Input records
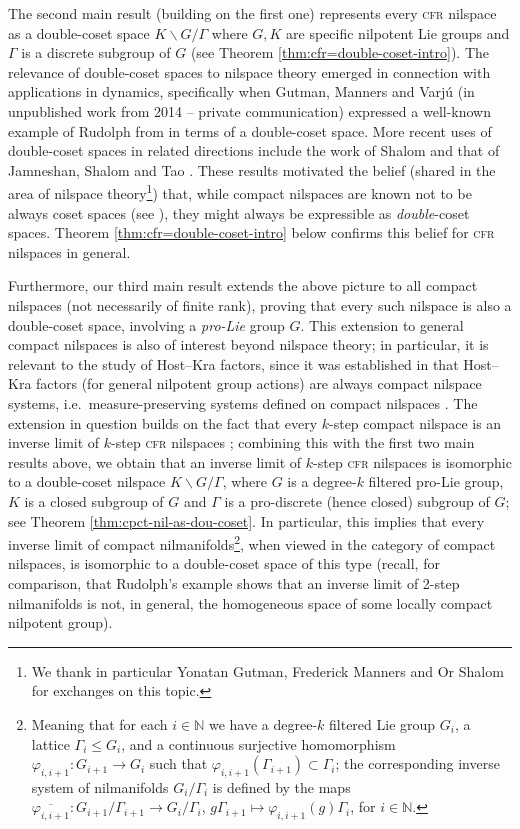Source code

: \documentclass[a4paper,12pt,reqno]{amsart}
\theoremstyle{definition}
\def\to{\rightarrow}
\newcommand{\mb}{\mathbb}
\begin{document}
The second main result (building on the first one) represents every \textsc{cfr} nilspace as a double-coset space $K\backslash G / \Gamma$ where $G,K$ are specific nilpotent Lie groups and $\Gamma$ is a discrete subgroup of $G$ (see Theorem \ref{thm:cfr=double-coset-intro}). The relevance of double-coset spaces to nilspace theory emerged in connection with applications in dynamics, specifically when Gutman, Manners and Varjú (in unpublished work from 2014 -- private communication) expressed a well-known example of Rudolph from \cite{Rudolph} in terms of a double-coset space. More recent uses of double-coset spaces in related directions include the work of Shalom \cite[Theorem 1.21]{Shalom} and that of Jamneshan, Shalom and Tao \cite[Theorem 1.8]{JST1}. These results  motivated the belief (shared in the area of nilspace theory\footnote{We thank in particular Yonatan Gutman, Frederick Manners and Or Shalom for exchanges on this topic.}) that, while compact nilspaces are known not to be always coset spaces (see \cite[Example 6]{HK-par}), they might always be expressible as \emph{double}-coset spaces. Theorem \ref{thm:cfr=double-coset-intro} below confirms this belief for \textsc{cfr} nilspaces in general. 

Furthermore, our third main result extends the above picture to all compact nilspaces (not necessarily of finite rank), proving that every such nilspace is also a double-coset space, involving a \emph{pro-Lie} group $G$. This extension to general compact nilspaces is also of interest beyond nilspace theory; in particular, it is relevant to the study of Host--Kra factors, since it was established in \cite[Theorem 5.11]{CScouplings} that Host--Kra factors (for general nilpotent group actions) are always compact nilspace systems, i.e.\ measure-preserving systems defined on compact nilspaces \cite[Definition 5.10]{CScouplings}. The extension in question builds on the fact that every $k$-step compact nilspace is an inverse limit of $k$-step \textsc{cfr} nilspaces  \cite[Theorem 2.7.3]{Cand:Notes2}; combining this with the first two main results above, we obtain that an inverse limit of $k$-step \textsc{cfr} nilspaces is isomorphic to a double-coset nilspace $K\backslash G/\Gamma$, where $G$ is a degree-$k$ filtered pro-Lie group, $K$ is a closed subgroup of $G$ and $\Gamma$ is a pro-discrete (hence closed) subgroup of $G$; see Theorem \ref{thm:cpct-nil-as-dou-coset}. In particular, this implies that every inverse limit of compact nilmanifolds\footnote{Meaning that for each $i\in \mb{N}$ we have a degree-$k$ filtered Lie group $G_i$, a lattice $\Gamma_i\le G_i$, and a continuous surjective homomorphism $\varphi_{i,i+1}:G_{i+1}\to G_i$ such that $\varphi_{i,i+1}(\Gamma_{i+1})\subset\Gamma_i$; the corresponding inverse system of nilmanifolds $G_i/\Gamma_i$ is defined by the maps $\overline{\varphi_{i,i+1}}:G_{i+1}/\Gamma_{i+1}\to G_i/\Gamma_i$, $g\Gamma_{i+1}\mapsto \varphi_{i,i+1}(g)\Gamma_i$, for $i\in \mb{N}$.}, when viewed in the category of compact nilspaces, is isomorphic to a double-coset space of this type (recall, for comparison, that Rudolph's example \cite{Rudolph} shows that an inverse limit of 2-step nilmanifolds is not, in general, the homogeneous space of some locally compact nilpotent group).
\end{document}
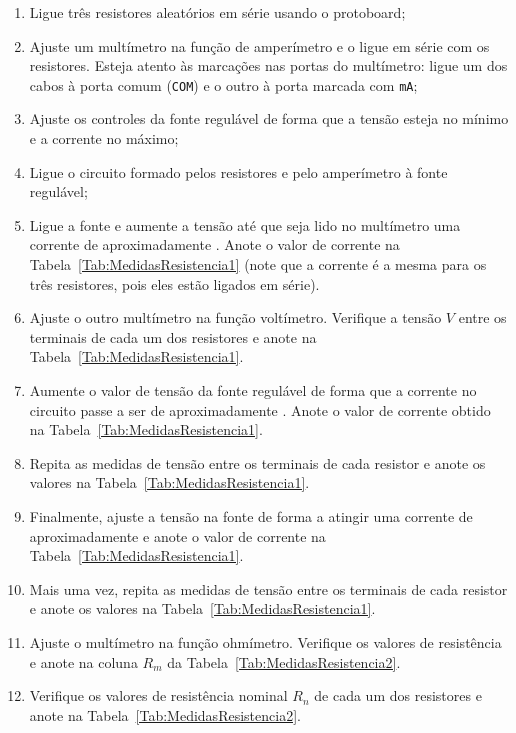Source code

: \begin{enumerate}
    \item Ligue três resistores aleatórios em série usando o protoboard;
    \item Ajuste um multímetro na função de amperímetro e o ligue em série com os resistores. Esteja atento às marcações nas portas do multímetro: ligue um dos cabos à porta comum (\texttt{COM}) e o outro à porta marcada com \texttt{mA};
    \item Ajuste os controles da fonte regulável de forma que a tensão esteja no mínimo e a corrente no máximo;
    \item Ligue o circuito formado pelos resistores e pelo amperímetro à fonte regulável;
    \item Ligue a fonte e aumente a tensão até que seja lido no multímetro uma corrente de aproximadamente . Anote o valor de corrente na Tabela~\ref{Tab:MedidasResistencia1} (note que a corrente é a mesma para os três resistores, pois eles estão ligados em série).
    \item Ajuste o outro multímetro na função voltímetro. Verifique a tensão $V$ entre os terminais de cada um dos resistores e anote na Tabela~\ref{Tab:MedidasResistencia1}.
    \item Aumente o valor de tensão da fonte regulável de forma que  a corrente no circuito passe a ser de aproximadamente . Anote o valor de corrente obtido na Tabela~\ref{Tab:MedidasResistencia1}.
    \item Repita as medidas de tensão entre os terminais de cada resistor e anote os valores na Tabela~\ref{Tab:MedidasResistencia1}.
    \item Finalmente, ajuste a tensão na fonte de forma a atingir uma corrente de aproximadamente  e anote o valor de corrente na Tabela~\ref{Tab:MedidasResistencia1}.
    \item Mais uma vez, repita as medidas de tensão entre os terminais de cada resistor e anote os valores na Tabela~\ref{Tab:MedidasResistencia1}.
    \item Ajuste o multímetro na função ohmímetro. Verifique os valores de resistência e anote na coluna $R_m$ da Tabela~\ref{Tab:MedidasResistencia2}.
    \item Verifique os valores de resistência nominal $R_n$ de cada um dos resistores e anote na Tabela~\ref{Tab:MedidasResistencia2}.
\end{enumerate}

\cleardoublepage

* * *

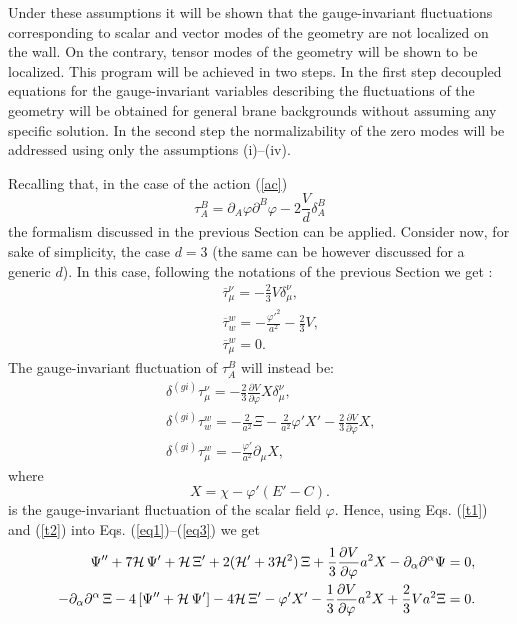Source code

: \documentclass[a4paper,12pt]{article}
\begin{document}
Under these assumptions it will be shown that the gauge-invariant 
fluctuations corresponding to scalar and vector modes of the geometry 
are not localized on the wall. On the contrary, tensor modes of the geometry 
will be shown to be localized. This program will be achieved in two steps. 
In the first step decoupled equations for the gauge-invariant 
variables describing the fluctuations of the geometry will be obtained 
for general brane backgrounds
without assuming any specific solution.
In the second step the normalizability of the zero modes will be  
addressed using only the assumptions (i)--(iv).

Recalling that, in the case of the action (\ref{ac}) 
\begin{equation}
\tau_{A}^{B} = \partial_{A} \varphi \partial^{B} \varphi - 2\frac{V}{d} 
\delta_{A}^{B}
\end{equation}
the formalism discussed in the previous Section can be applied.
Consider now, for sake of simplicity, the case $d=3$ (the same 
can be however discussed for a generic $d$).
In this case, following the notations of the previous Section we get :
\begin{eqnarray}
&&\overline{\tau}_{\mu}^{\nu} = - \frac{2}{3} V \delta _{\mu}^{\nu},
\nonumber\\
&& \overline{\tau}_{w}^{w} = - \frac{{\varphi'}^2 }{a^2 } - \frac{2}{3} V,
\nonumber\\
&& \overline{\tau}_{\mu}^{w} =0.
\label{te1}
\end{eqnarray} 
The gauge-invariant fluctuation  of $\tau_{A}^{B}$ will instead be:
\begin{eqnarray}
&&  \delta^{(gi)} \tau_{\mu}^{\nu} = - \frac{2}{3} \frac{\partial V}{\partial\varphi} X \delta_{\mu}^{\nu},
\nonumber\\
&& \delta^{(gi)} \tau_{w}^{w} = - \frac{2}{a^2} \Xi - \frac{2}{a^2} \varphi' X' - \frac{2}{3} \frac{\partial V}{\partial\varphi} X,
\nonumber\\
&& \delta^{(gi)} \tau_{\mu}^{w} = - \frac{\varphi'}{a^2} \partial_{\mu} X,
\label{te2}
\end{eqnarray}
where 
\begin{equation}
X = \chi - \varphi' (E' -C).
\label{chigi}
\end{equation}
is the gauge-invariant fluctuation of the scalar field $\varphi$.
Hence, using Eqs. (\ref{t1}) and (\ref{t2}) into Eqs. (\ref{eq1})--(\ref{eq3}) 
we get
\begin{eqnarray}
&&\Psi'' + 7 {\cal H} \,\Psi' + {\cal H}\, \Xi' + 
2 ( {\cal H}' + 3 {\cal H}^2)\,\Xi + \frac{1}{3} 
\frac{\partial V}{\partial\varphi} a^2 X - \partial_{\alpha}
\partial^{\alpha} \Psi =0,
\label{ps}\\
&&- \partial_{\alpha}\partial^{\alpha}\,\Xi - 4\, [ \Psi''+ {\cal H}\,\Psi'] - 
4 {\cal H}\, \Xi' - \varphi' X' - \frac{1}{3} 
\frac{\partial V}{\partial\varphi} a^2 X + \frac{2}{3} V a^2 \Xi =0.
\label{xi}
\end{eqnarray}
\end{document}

Action item
A single figure is the answer: the number of lines in the listing where "três" occurs.

Exercise result
2